##### GIVEN DATA #####

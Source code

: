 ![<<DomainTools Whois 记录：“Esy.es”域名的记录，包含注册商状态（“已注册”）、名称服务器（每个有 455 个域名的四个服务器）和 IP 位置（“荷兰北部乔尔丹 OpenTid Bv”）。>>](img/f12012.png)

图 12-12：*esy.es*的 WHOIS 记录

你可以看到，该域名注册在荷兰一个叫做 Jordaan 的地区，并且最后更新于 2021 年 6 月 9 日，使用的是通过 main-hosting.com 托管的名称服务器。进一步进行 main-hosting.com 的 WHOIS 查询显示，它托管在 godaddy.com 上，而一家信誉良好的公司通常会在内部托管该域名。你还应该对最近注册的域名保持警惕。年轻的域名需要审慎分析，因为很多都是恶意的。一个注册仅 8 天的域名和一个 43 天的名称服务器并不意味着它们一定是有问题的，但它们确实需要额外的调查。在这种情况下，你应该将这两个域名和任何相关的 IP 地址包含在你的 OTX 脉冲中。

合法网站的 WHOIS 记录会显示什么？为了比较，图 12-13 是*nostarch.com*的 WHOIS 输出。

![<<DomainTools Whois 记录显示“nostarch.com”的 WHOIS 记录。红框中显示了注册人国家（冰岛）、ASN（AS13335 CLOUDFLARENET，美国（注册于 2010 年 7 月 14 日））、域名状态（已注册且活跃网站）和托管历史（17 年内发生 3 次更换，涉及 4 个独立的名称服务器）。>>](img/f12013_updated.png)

#####

**YOUR TASK:** Beginning with the line that contains "455 个域名的四个服务器）和 IP", quote each line exactly through the last line of the entries above, and nothing beyond them.

**SOLUTION FOR THIS PROBLEM:**
: ![<<DomainTools Whois 记录：“Esy.es”域名的记录，包含注册商状态（“已注册”）、名称服务器（每个有 455 个域名的四个服务器）和 IP 位置（“荷兰北部乔尔丹 OpenTid Bv”）。>>](img/f12012.png)

图 12-12：*esy.es*的 WHOIS 记录

你可以看到，该域名注册在荷兰一个叫做 Jordaan 的地区，并且最后更新于 2021 年 6 月 9 日，使用的是通过 main-hosting.com 托管的名称服务器。进一步进行 main-hosting.com 的 WHOIS 查询显示，它托管在 godaddy.com 上，而一家信誉良好的公司通常会在内部托管该域名。你还应该对最近注册的域名保持警惕。年轻的域名需要审慎分析，因为很多都是恶意的。一个注册仅 8 天的域名和一个 43 天的名称服务器并不意味着它们一定是有问题的，但它们确实需要额外的调查。在这种情况下，你应该将这两个域名和任何相关的 IP 地址包含在你的 OTX 脉冲中。

合法网站的 WHOIS 记录会显示什么？为了比较，图 12-13 是*nostarch.com*的 WHOIS 输出。

![<<DomainTools Whois 记录显示“nostarch.com”的 WHOIS 记录。红框中显示了注册人国家（冰岛）、ASN（AS13335 CLOUDFLARENET，美国（注册于 2010 年 7 月 14 日））、域名状态（已注册且活跃网站）和托管历史（17 年内发生 3 次更换，涉及 4 个独立的名称服务器）。>>](img/f12013_updated.png)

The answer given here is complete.